[[ RECORDS SUPPLIED, beginning ]]

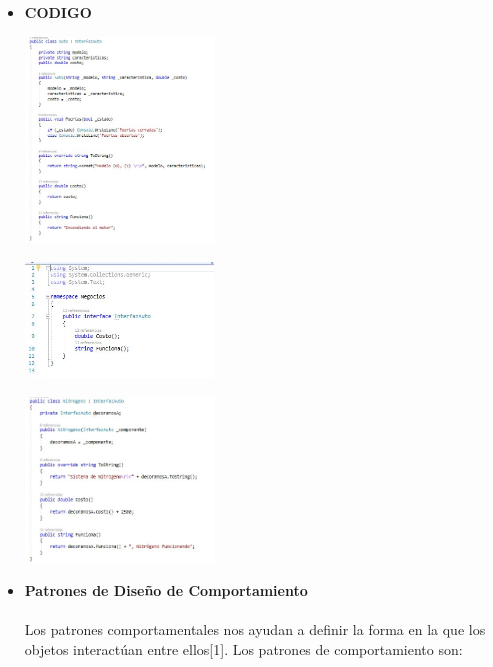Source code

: \documentclass[twoside,twocolumn]{article}
\begin{document}
\begin{itemize}
\begin{itemize}
    \item \textbf{CODIGO}
    \begin{center}
        \includegraphics[width=5cm]{./img/Decorator1.jpg} 
    \end{center}
    \begin{center}
        \includegraphics[width=5cm]{./img/Decorator2.jpg} 
    \end{center}
    \begin{center}
        \includegraphics[width=5cm]{./img/Decorator3.jpg} 
    \end{center}

	
    \item \textbf{Patrones de Diseño de Comportamiento }
	\\
	\\Los patrones comportamentales nos ayudan a definir la forma en la que los objetos interactúan entre ellos[1]. Los patrones de comportamiento son:
    

\end{itemize}
\end{itemize}
\end{document}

[[ RECORDS SUPPLIED, end ]]

PROMPT
Your answer must be every line from the entries that contains the string "width", copied as it stands.

COMPLETED EXERCISE
        \includegraphics[width=5cm]{./img/Decorator1.jpg} 
        \includegraphics[width=5cm]{./img/Decorator2.jpg} 
        \includegraphics[width=5cm]{./img/Decorator3.jpg} 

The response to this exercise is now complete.